Когда сновидец нехотя разлепил веки, Металлия уже стояла рядом с постелю, угрожающе устремляя остриё ясного близнеца на его зрелое лицо, лицо хозяина спален. Клинок сиял сильнее углей, что всё еще дотлевали в крупной медной жаровне в то время, как огонь в очаге давно потух. Да, ясный близнец Тельмасс всегда был жаден и жаждал света не менее, чем крови червивых сердец.
Мужчина, выступающий и владельцем опочивален, и всего верхнего этажа здания – знака императорской милости и расположения – долго не мог прийти в себя и думал, будто всё ему привиделось. Ему мерещилось, будто это сказочная дева-воительница, прекрасная и обольстительная, словно согревающий осенний рассвет, наставляет на него своё оружие и указывает тем самым, что он избран. Для чего? Каких-нибудь великих подвигов, деяний… или же, что повелительница фей из древних легенд спустилась к нему, чтобы наградить молодостью, не вечной, но всё же более продлённой… Или что он умер во сне и настала пора отправляться в мир иной, на поля блаженства, в компании той, о которой он всегда грезил.

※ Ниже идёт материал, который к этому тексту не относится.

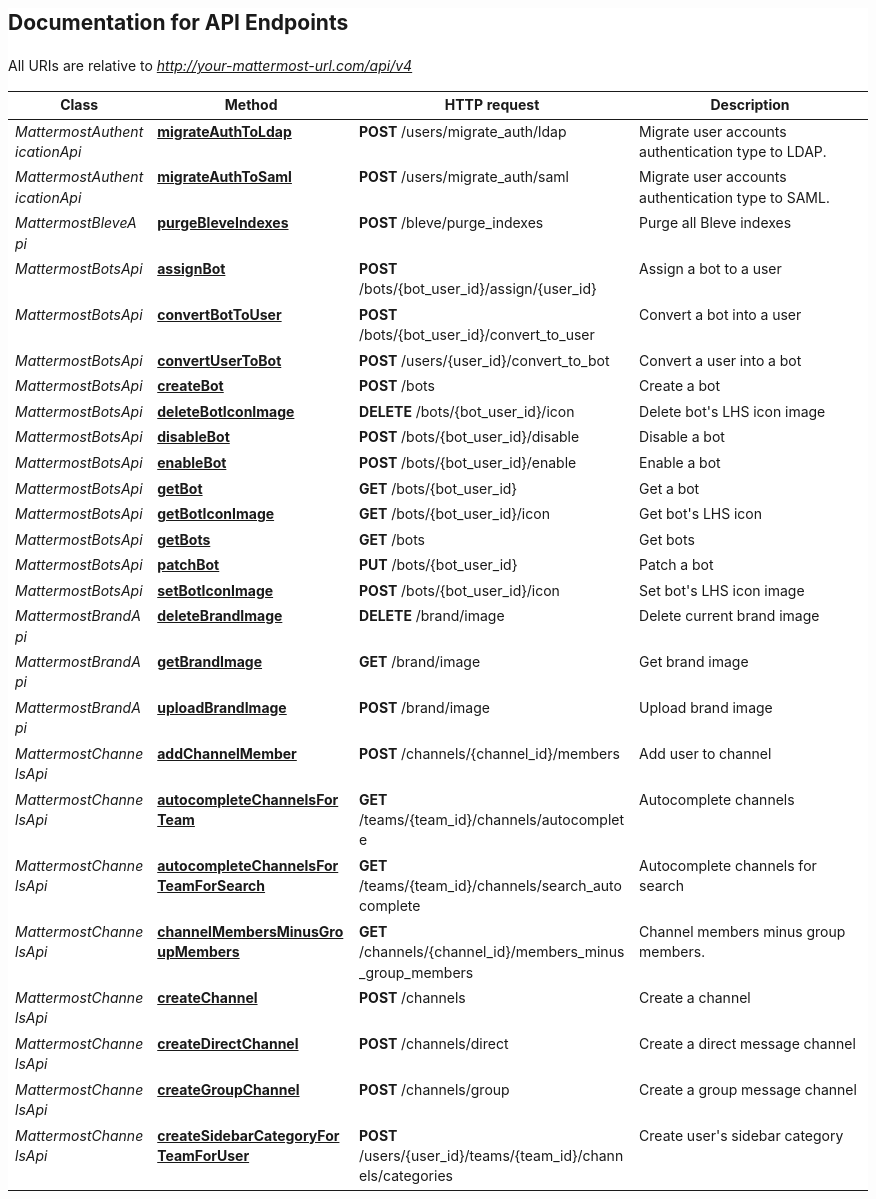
 ```dart
```

## Documentation for API Endpoints

All URIs are relative to *http://your-mattermost-url.com/api/v4*

Class | Method | HTTP request | Description
------------ | ------------- | ------------- | -------------
*MattermostAuthenticationApi* | [**migrateAuthToLdap**](doc//MattermostAuthenticationApi.md#migrateauthtoldap) | **POST** /users/migrate_auth/ldap | Migrate user accounts authentication type to LDAP.
*MattermostAuthenticationApi* | [**migrateAuthToSaml**](doc//MattermostAuthenticationApi.md#migrateauthtosaml) | **POST** /users/migrate_auth/saml | Migrate user accounts authentication type to SAML.
*MattermostBleveApi* | [**purgeBleveIndexes**](doc//MattermostBleveApi.md#purgebleveindexes) | **POST** /bleve/purge_indexes | Purge all Bleve indexes
*MattermostBotsApi* | [**assignBot**](doc//MattermostBotsApi.md#assignbot) | **POST** /bots/{bot_user_id}/assign/{user_id} | Assign a bot to a user
*MattermostBotsApi* | [**convertBotToUser**](doc//MattermostBotsApi.md#convertbottouser) | **POST** /bots/{bot_user_id}/convert_to_user | Convert a bot into a user
*MattermostBotsApi* | [**convertUserToBot**](doc//MattermostBotsApi.md#convertusertobot) | **POST** /users/{user_id}/convert_to_bot | Convert a user into a bot
*MattermostBotsApi* | [**createBot**](doc//MattermostBotsApi.md#createbot) | **POST** /bots | Create a bot
*MattermostBotsApi* | [**deleteBotIconImage**](doc//MattermostBotsApi.md#deleteboticonimage) | **DELETE** /bots/{bot_user_id}/icon | Delete bot's LHS icon image
*MattermostBotsApi* | [**disableBot**](doc//MattermostBotsApi.md#disablebot) | **POST** /bots/{bot_user_id}/disable | Disable a bot
*MattermostBotsApi* | [**enableBot**](doc//MattermostBotsApi.md#enablebot) | **POST** /bots/{bot_user_id}/enable | Enable a bot
*MattermostBotsApi* | [**getBot**](doc//MattermostBotsApi.md#getbot) | **GET** /bots/{bot_user_id} | Get a bot
*MattermostBotsApi* | [**getBotIconImage**](doc//MattermostBotsApi.md#getboticonimage) | **GET** /bots/{bot_user_id}/icon | Get bot's LHS icon
*MattermostBotsApi* | [**getBots**](doc//MattermostBotsApi.md#getbots) | **GET** /bots | Get bots
*MattermostBotsApi* | [**patchBot**](doc//MattermostBotsApi.md#patchbot) | **PUT** /bots/{bot_user_id} | Patch a bot
*MattermostBotsApi* | [**setBotIconImage**](doc//MattermostBotsApi.md#setboticonimage) | **POST** /bots/{bot_user_id}/icon | Set bot's LHS icon image
*MattermostBrandApi* | [**deleteBrandImage**](doc//MattermostBrandApi.md#deletebrandimage) | **DELETE** /brand/image | Delete current brand image
*MattermostBrandApi* | [**getBrandImage**](doc//MattermostBrandApi.md#getbrandimage) | **GET** /brand/image | Get brand image
*MattermostBrandApi* | [**uploadBrandImage**](doc//MattermostBrandApi.md#uploadbrandimage) | **POST** /brand/image | Upload brand image
*MattermostChannelsApi* | [**addChannelMember**](doc//MattermostChannelsApi.md#addchannelmember) | **POST** /channels/{channel_id}/members | Add user to channel
*MattermostChannelsApi* | [**autocompleteChannelsForTeam**](doc//MattermostChannelsApi.md#autocompletechannelsforteam) | **GET** /teams/{team_id}/channels/autocomplete | Autocomplete channels
*MattermostChannelsApi* | [**autocompleteChannelsForTeamForSearch**](doc//MattermostChannelsApi.md#autocompletechannelsforteamforsearch) | **GET** /teams/{team_id}/channels/search_autocomplete | Autocomplete channels for search
*MattermostChannelsApi* | [**channelMembersMinusGroupMembers**](doc//MattermostChannelsApi.md#channelmembersminusgroupmembers) | **GET** /channels/{channel_id}/members_minus_group_members | Channel members minus group members.
*MattermostChannelsApi* | [**createChannel**](doc//MattermostChannelsApi.md#createchannel) | **POST** /channels | Create a channel
*MattermostChannelsApi* | [**createDirectChannel**](doc//MattermostChannelsApi.md#createdirectchannel) | **POST** /channels/direct | Create a direct message channel
*MattermostChannelsApi* | [**createGroupChannel**](doc//MattermostChannelsApi.md#creategroupchannel) | **POST** /channels/group | Create a group message channel
*MattermostChannelsApi* | [**createSidebarCategoryForTeamForUser**](doc//MattermostChannelsApi.md#createsidebarcategoryforteamforuser) | **POST** /users/{user_id}/teams/{team_id}/channels/categories | Create user's sidebar category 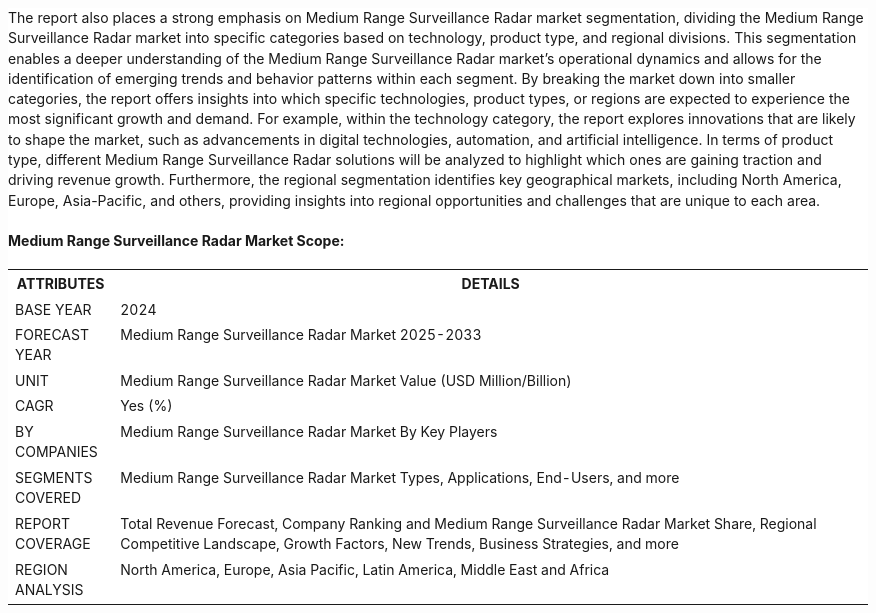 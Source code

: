 The report also places a strong emphasis on Medium Range Surveillance Radar market segmentation, dividing the Medium Range Surveillance Radar market into specific categories based on technology, product type, and regional divisions. This segmentation enables a deeper understanding of the Medium Range Surveillance Radar market’s operational dynamics and allows for the identification of emerging trends and behavior patterns within each segment. By breaking the market down into smaller categories, the report offers insights into which specific technologies, product types, or regions are expected to experience the most significant growth and demand. For example, within the technology category, the report explores innovations that are likely to shape the market, such as advancements in digital technologies, automation, and artificial intelligence. In terms of product type, different Medium Range Surveillance Radar solutions will be analyzed to highlight which ones are gaining traction and driving revenue growth. Furthermore, the regional segmentation identifies key geographical markets, including North America, Europe, Asia-Pacific, and others, providing insights into regional opportunities and challenges that are unique to each area.

<h4>Medium Range Surveillance Radar Market Scope:</h4>
<table>
<tr>
<th>ATTRIBUTES</th>
<th>DETAILS</th>
</tr>
<tr>
<td>BASE YEAR</td>
<td>2024</td>
</tr>
<tr>
<td>FORECAST YEAR</td>
<td>Medium Range Surveillance Radar Market 2025-2033</td>
</tr>
<tr>
<td>UNIT</td>
<td>Medium Range Surveillance Radar Market Value (USD Million/Billion)</td>
<tr>
<td>CAGR</td>
<td>Yes (%)</td>
</tr>
</tr>
<tr>
<td>BY COMPANIES</td>
<td>Medium Range Surveillance Radar Market By Key Players</td>
</tr>
<tr>
<td>SEGMENTS COVERED</td>
<td>Medium Range Surveillance Radar Market Types, Applications, End-Users, and more</td>
</tr>
<tr>
<td>REPORT COVERAGE</td>
<td>Total Revenue Forecast, Company Ranking and Medium Range Surveillance Radar Market Share, Regional Competitive Landscape, Growth Factors, New Trends, Business Strategies, and more</td>
</tr>
<tr>
<td>REGION ANALYSIS</td>
<td>North America, Europe, Asia Pacific, Latin America, Middle East and Africa</td>
</tr>
</table>
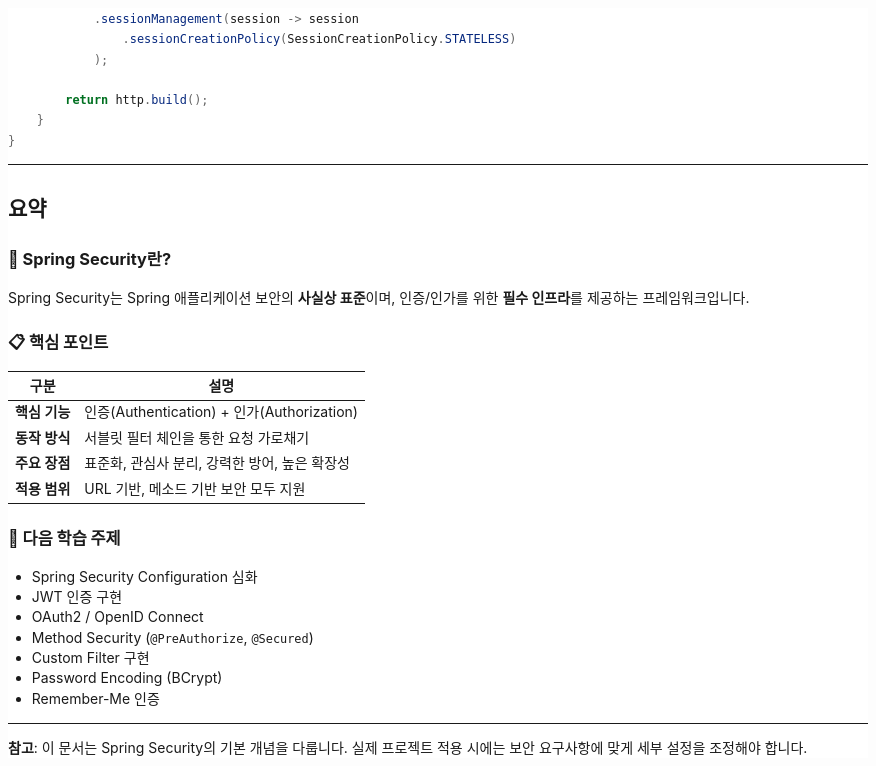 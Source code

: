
 ```java
            .sessionManagement(session -> session
                .sessionCreationPolicy(SessionCreationPolicy.STATELESS)
            );

        return http.build();
    }
}
```

---

## 요약

### 🎯 Spring Security란?

Spring Security는 Spring 애플리케이션 보안의 **사실상 표준**이며, 인증/인가를 위한 **필수 인프라**를 제공하는 프레임워크입니다.

### 📋 핵심 포인트

| 구분          | 설명                                          |
| ------------- | --------------------------------------------- |
| **핵심 기능** | 인증(Authentication) + 인가(Authorization)    |
| **동작 방식** | 서블릿 필터 체인을 통한 요청 가로채기         |
| **주요 장점** | 표준화, 관심사 분리, 강력한 방어, 높은 확장성 |
| **적용 범위** | URL 기반, 메소드 기반 보안 모두 지원          |

### 🚀 다음 학습 주제

- Spring Security Configuration 심화
- JWT 인증 구현
- OAuth2 / OpenID Connect
- Method Security (`@PreAuthorize`, `@Secured`)
- Custom Filter 구현
- Password Encoding (BCrypt)
- Remember-Me 인증

---

**참고**: 이 문서는 Spring Security의 기본 개념을 다룹니다. 실제 프로젝트 적용 시에는 보안 요구사항에 맞게 세부 설정을 조정해야 합니다.
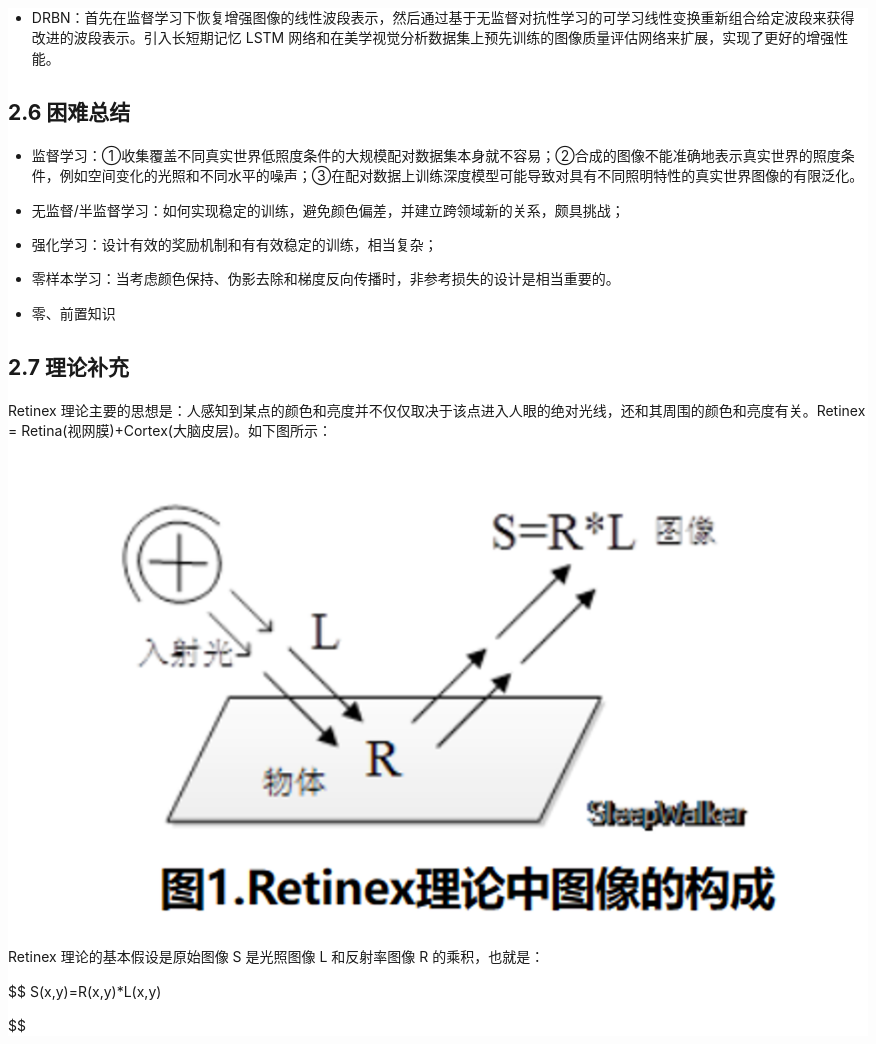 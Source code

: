 - DRBN：首先在监督学习下恢复增强图像的线性波段表示，然后通过基于无监督对抗性学习的可学习线性变换重新组合给定波段来获得改进的波段表示。引入长短期记忆 LSTM 网络和在美学视觉分析数据集上预先训练的图像质量评估网络来扩展，实现了更好的增强性能。

## 2.6 困难总结

- 监督学习：①收集覆盖不同真实世界低照度条件的大规模配对数据集本身就不容易；②合成的图像不能准确地表示真实世界的照度条件，例如空间变化的光照和不同水平的噪声；③在配对数据上训练深度模型可能导致对具有不同照明特性的真实世界图像的有限泛化。

- 无监督/半监督学习：如何实现稳定的训练，避免颜色偏差，并建立跨领域新的关系，颇具挑战；

- 强化学习：设计有效的奖励机制和有有效稳定的训练，相当复杂；

- 零样本学习：当考虑颜色保持、伪影去除和梯度反向传播时，非参考损失的设计是相当重要的。

- 零、前置知识

## 2.7 理论补充

Retinex 理论主要的思想是：人感知到某点的颜色和亮度并不仅仅取决于该点进入人眼的绝对光线，还和其周围的颜色和亮度有关。Retinex = Retina(视网膜)+Cortex(大脑皮层)。如下图所示：
![理论补充](../../assets/images/2023-2024-04/22.png)

Retinex 理论的基本假设是原始图像 S 是光照图像 L 和反射率图像 R 的乘积，也就是：

$$
S(x,y)=R(x,y)*L(x,y)

$$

Но, отогнав прочь всю эту юношескую, мифическую глупость, мужчина опомнился, едва не выкрикнул что-то и потянулся к личному оружию – небольшому кинжалу, который постоянно ночевал по долгу службы подле почивающего господина, но сам не дремал никогда. Однако Металлия давно опередила хозяина, и он приметил свои же ножны у в руках незнакомки.